When Rashida Beal was drafted into the NWSL by FC Kansas City back in 2017, as pick No.35, her attitude was “pretty realistic”.
Among the stars of the Kansas City team she was to join were Becky Sauerbrunn, now the U.S. women's national team captain, and Desiree Scott, an Olympic gold medallist this past summer with Canada.
“It was really intimidating,” she tells GOAL. “Looking back, I definitely got in my own head about it because by my senior year [in college], I felt very comfortable.
“And then I walk in there, where [there's] Sydney Leroux, Becky Sauerbrunn, Yael Averbuch – really talented, really well-known players and that was definitely intimidating.”
Beal didn’t make the roster, which was only big enough for 20 players at that time, but was kept as a reserve player and would train along those big names for an incredibly valuable experience.
“Becky Sauerbrunn still is one of my favourite players to watch,” she says. “Just the composure she has in that center-back position was something I really looked up to.

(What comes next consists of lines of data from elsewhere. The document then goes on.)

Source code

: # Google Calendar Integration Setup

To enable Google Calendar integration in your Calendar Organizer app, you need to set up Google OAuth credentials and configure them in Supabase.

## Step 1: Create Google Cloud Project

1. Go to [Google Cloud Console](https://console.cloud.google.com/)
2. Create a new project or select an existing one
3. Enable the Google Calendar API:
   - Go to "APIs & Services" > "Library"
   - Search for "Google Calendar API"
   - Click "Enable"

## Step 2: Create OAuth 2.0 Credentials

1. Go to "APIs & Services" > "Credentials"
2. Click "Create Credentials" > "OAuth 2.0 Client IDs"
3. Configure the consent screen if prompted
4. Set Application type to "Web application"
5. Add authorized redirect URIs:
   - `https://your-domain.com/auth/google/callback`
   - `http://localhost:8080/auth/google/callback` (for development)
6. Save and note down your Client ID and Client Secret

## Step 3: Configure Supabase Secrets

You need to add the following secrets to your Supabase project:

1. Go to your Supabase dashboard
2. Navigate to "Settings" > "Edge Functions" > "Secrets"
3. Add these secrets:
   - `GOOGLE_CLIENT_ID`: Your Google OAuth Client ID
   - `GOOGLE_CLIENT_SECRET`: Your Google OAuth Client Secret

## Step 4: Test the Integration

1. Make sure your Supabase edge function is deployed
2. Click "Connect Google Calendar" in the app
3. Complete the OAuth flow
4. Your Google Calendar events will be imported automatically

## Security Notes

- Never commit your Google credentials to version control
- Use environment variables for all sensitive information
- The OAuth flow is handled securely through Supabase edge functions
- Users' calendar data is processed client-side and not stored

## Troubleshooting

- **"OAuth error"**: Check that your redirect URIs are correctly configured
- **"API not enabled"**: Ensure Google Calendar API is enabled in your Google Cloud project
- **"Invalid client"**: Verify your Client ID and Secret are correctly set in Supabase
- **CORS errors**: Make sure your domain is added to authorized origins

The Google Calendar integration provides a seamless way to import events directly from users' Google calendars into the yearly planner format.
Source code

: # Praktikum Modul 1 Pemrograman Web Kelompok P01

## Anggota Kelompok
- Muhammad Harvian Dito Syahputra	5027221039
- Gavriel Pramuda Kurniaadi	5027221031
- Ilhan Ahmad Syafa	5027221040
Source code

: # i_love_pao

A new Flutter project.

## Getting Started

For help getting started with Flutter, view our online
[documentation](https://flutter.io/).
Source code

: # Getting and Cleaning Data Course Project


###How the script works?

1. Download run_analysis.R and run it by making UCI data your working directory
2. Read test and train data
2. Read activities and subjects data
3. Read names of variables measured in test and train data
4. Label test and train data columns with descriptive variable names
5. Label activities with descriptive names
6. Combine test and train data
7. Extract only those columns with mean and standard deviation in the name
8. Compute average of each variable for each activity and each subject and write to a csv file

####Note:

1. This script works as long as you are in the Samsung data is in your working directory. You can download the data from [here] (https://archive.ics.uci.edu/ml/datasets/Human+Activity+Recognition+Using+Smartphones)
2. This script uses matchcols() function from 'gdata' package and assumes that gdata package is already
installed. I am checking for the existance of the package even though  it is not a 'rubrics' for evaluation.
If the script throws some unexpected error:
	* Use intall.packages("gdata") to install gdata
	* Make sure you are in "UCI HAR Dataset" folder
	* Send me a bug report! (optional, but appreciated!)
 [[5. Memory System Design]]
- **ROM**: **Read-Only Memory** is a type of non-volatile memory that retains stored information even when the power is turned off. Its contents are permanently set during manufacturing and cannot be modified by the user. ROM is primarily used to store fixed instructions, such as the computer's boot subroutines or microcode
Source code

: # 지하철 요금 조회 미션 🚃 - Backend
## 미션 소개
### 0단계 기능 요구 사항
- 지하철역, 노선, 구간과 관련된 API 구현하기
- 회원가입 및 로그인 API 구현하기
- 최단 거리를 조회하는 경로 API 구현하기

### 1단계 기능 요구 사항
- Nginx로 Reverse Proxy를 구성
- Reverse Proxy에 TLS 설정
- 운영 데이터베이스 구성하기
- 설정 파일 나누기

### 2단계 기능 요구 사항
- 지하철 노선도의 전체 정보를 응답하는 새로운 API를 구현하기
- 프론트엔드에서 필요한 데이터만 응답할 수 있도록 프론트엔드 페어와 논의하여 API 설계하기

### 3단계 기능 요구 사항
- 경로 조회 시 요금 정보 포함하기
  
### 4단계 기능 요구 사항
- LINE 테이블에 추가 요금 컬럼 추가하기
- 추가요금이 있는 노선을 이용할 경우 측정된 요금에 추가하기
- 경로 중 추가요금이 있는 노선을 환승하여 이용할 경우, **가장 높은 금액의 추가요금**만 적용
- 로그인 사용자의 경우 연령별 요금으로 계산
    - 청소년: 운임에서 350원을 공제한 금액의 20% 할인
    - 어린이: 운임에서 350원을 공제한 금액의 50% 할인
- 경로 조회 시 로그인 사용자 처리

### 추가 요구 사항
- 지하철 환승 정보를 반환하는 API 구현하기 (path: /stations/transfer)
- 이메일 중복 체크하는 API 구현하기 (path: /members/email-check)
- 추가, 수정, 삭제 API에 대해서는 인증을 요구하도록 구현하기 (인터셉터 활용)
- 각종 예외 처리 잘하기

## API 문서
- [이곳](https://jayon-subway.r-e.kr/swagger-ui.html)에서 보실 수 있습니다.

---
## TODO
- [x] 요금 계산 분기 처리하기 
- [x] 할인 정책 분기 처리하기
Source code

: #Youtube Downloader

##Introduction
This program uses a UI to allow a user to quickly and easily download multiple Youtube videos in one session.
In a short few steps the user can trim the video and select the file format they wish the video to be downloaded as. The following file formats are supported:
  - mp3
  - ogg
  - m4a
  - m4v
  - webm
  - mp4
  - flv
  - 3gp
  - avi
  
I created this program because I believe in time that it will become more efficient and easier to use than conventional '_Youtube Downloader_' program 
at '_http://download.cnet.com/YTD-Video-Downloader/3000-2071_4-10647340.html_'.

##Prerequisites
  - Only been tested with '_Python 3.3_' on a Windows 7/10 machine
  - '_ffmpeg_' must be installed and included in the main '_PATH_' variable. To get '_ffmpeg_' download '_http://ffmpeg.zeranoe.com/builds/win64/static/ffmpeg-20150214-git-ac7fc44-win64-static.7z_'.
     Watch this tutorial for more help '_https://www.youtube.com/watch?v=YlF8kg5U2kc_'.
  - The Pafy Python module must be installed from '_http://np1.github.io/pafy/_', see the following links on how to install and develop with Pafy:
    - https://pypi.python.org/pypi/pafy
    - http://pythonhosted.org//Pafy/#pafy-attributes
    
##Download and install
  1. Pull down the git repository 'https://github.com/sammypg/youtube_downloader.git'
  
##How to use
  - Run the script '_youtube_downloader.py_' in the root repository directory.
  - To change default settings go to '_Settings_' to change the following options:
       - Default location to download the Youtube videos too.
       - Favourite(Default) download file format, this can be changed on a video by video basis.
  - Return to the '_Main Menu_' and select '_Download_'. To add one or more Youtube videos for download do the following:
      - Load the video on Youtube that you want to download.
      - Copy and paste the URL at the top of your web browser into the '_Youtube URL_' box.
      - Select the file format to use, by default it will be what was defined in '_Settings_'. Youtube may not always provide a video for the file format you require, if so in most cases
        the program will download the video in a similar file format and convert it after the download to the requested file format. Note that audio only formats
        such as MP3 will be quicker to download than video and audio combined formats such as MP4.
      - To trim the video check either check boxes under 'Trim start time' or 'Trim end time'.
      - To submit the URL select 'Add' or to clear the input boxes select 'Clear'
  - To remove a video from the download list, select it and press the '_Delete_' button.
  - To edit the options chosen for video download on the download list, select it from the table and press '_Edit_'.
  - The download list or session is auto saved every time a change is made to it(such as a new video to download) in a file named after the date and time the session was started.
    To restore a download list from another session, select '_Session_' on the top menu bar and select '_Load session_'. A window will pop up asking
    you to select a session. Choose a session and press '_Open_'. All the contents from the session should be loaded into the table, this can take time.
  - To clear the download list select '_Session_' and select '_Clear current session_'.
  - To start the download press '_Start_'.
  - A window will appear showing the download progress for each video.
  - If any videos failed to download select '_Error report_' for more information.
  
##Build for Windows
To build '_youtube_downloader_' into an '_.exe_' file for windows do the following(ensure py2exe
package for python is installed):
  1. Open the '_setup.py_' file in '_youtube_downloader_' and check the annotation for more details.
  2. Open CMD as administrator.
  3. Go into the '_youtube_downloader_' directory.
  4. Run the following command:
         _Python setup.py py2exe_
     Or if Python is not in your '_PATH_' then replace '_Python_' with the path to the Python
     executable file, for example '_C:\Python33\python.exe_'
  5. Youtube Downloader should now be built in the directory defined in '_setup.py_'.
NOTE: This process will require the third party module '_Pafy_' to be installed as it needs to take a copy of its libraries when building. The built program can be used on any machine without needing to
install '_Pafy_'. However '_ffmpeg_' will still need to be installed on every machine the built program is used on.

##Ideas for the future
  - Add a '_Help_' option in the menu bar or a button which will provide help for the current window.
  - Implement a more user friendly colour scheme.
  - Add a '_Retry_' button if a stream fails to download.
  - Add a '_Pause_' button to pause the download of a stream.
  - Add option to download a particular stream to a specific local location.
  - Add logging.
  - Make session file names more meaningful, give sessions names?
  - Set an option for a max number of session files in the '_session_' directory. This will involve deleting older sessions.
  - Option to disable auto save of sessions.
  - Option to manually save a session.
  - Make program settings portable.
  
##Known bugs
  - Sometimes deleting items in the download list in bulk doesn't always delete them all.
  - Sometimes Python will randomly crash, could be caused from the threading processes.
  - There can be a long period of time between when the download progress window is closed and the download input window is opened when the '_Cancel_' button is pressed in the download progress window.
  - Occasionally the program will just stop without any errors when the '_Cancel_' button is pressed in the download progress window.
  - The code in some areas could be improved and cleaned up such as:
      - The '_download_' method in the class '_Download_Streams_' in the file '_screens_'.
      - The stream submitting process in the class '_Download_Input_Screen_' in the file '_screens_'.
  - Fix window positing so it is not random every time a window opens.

“In general, the defenders on that team were very technically gifted and that is not my strong suit, so I was like, 'Wow, this is crazy!'
“Seeing players like Becky and Yael with that technical composure in the center-back position was really impressive and I was a little starstruck, for sure.”
It wasn’t just the defenders that helped Beal learn, either.
“At that time, Sydney Leroux was only about six months out of her first pregnancy,” she recalls.
“She was working back and was someone that was very helpful and encouraging, giving me tips and advice. Obviously, if I'm going against her in practice, she has things to say.
“Becca Moros, who's now coaching, she was really helpful, helping me do extra work and things like that.
"There was no shortage of experienced players that were willing to help, give advice and give feedback. That was one of the best things about the environment.”
Beal’s plan was to look for an overseas move, to improve her game in another way.
“But I had many different life events that kind of threw that off course,” she explains.
Tendinitis developed in her left knee in her senior year of college, which got much worse while she was pushing to impress in Kansas and led to a partial tear in her patellar tendon.
After building her way back for six months, she would then tear three ligaments in her knee after a tackle during a training session.
“I cried at almost every doctor's appointment because I was like, 'Maybe I can do this now!' And [I was told], 'No, you're not ready,'" Beal remembers.
“That was a very long process. I didn't jog for five months. I didn't sprint for probably seven. I got cleared at 10 months, but I still had six weeks of return to sport protocol.
“Essentially, it was nearly a year before I was playing again and then I actually think almost right when I got cleared is when I re-tore my meniscus – but it wasn't confirmed for a while.”
That was another setback and had it not been just a trim of the ligament that was needed in her second surgery, she says she would have been “done”.
But she isn’t done. After getting over obstacle after obstacle, Beal’s path has taken her into the Women’s Champions League with Olimpia Cluj, the Romanian champions.
After going through some real mental battles to get to this point, there is one question that GOAL has to ask: what pushes her not to give up?
“For one, that's just never been my personality,” Beal says. “I have a few things that I'm really passionate about and nothing can get in the way of them.
“I also went through moments of very difficult challenges, especially my freshman year in college, and it's just never been in my DNA to give up – not even to give up easily, but to give up at all.
“I just felt I couldn't stop playing until I did what I wanted, what I set out to do. Right now, my sights are no longer on NWSL. That's just not where my goals are.
"But playing professionally was still one of them and so I just felt unfinished.
“Then another thing is, you may have heard people talk about, ‘What's your why?’ You kind of have to have something deeper pushing you and I think a big thing is my younger brother.
“That's why I left Kansas City, because my younger brother had gotten into a fatal motorcycle accident. It was not immediate. He was in the hospital. My parents had to take him off life support.
“It was very traumatic and at his memorial, his friends came up to me and were like: 'Oh my gosh, he was so proud of you. You were in Kansas City playing with this professional team. He told everybody you were a professional player.'
“That's my why. It's a little bit bigger than that. I know that he would be like: 'Oh, you can't quit'.”
With that incredible force driving her, Beal’s European adventure continues to propel her towards goals that have changed a little from when she was younger.
“I've thought a bit about, 'Well, what's in my control?'” she explains. “I want to be in a competitive environment with good resources and enjoy it.
"I obviously want to play at the highest level that I can. I don't know exactly what that is, where that is.
"So, I'm trying not to focus too much on those kinds of things and just focus more on continuing to improve as a player.
“Just reaching my max potential, I guess, is as simple as it is.”